His cremation was held on August 11 in Milton, Ontario. “We chanted and gave Sunim a final farewell as the smoke blended with the radiant summer sky,” the temple reported.
Born as Sam-Woo Kim on March 3, 1941 in Chinju, South Korea, Samu Sunim became an orphan at the age of 10. He spent several years homeless, begging and working temporary jobs in Seoul, before becoming a Buddhist monk in the Jogye Order, first at Namjang-sa Monastery and later at Pomo-sa Monastery, where he ordained with Tongsan Sunim (1890–1965) and studied Zen with Solbong Sunim (1890–1969).
Samu Sunim first left for Japan and then the West after being drafted into military service (despite being a Buddhist monk). He recalled: “After I left Solbong Sunim and the country, I became constantly subject to the ups and downs of life. Like a piece of driftwood, I drifted along unprotected in the wide world of conflicts. Sometimes different social forces and currents that tossed me around were so strong and swift that I submerged and suffered loss. Other times, I observed and enjoyed different scenery and the changing faces of life situations. All along, I was making a journey which had no set purpose aside from my being one with it wherever it took me.”
In 1967, Samu Sunim founded the Zen Lotus Society in New York City. Zen students found Samu Sunim through hand-drawn posters in Greenwich Village; he is said to have spent time meditating with “whomever showed up” before leaving to work the night shift at United Parcel Service (UPS).
Samu Sunim started his formal teaching career following a three-year solo retreat in Toronto, teaching meditation to the Korean-Canadian community from a basement apartment that flooded when it rained too much, according to his biography. In 1979, Samu Sunim moved into his organization’s first temple: a “former flophouse” in the Parkdale neighborhood that he and his students purchased after fundraising and living frugally for several years. The community significantly renovated the building themselves, a tradition of work-practice that would continue when Zen Buddhist Temple opened centers in Ann Arbor, Michigan, Chicago, New York, and Mexico City, and a farm in upstate New York.
Samu Sunim’s community also applied its “cottage industry” mentality to publishing, starting the Spring Wind newsletter and magazines after buying a printing press for $100 in the early eighties. The international magazine was published until 1986 and later revived from 2002–2005. The Seon master also organized the 1986 Conference on Zen Buddhism in North America and the 1987 Conference on World Buddhism in North America, both held at the Zen Buddhist Temple in Ann Arbor. In July of 1990, Samu Sunim organized the Conference on Buddhism in Canada, which was sponsored by various Buddhist temples and organizations in Toronto and marked the “first time in history Buddhists from across Canada came together.”

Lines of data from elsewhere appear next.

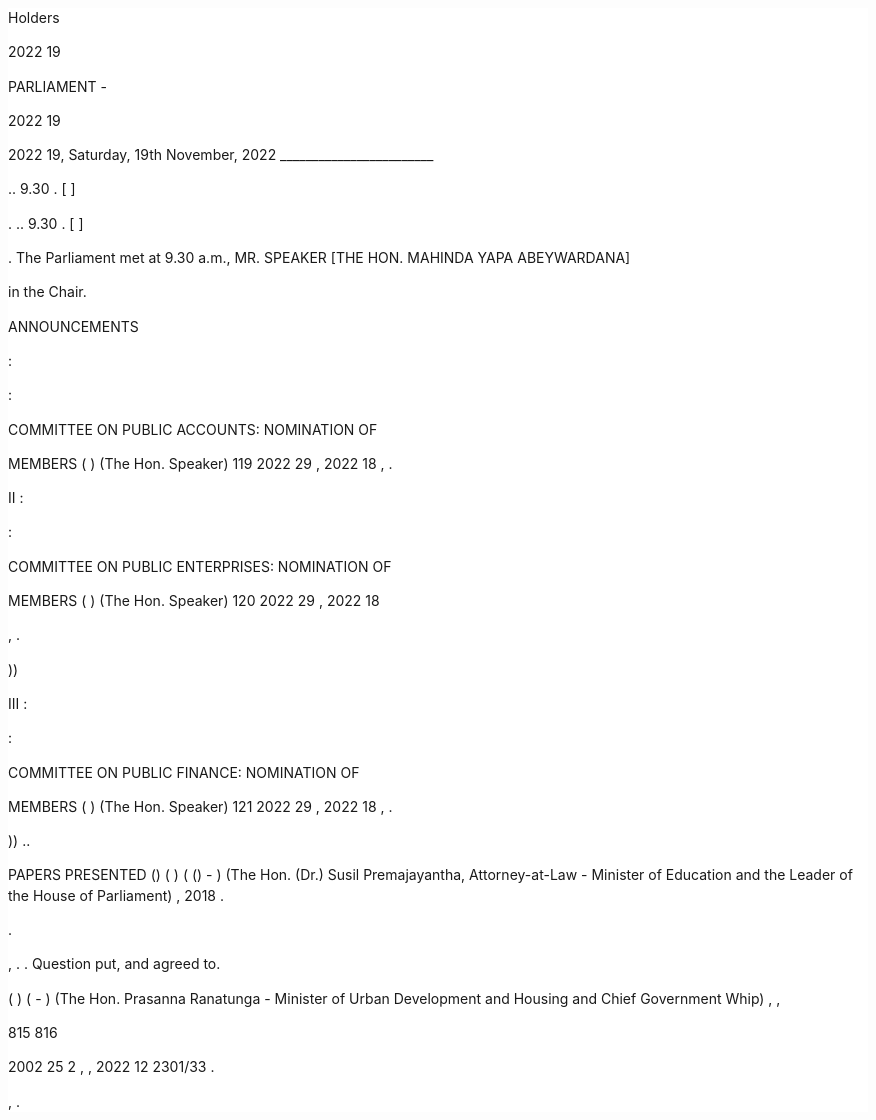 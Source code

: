 Holders

2022 19

PARLIAMENT -

2022 19

2022 19, Saturday, 19th November, 2022 ________________________

.. 9.30 . [ ]

. .. 9.30 . [ ]

. The Parliament met at 9.30 a.m., MR. SPEAKER [THE HON. MAHINDA YAPA ABEYWARDANA]

in the Chair.

ANNOUNCEMENTS

:

:

COMMITTEE ON PUBLIC ACCOUNTS: NOMINATION OF

MEMBERS ( ) (The Hon. Speaker) 119 2022 29 , 2022 18 , .

II :

:

COMMITTEE ON PUBLIC ENTERPRISES: NOMINATION OF

MEMBERS ( ) (The Hon. Speaker) 120 2022 29 , 2022 18

, .

))

III :

:

COMMITTEE ON PUBLIC FINANCE: NOMINATION OF

MEMBERS ( ) (The Hon. Speaker) 121 2022 29 , 2022 18 , .

)) ..

PAPERS PRESENTED () ( ) ( () - ) (The Hon. (Dr.) Susil Premajayantha, Attorney-at-Law - Minister of Education and the Leader of the House of Parliament) , 2018 .

.

, . . Question put, and agreed to.

( ) ( - ) (The Hon. Prasanna Ranatunga - Minister of Urban Development and Housing and Chief Government Whip) , ,

815 816

2002 25 2 , , 2022 12 2301/33 .

, .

In an interview with Tricycle published in 1995, Samu Sunim talked to editor Clark Strand about what he saw as a disconnect between “high” and “folk” Buddhism. He called upon Asian monastics to go beyond their preoccupation with “looking inward” to serve their own communities, and to create an inclusive sangha beyond the white and intellectual converts.
“Right now, Buddhism in the West is helping people who can come to Zen centers or Buddhist groups—people who can help themselves. We lack the organization, the funds, and the manpower to provide other kinds of aid,” Samu Sunim said at the time.
“In monastic Buddhism, the main thing is to imitate Shakyamuni Buddha—to imitate the six years of ascetic practice he did after he renounced the world. That’s the whole monastic career. But I don’t think we can repeat that here, and there is no need to repeat it. I think the focus should be on Shakyamuni Buddha after he attained enlightenment. The first thing he said was, ‘Lo and behold, every being, without exception, without discrimination, is endowed with the buddhanature.’ We ought to imitate what Buddha did for the last forty-five years of his life: ministry Buddhism.”
Samu Sunim retired in the summer of 2019, giving his dharma staff to Toan José Castelão Sunim, his dharma heir. His later years were “simple and peaceful,” according to the Buddhist Society for Compassionate Wisdom, and spent at the New York farm and temples in Mexico City and Toronto.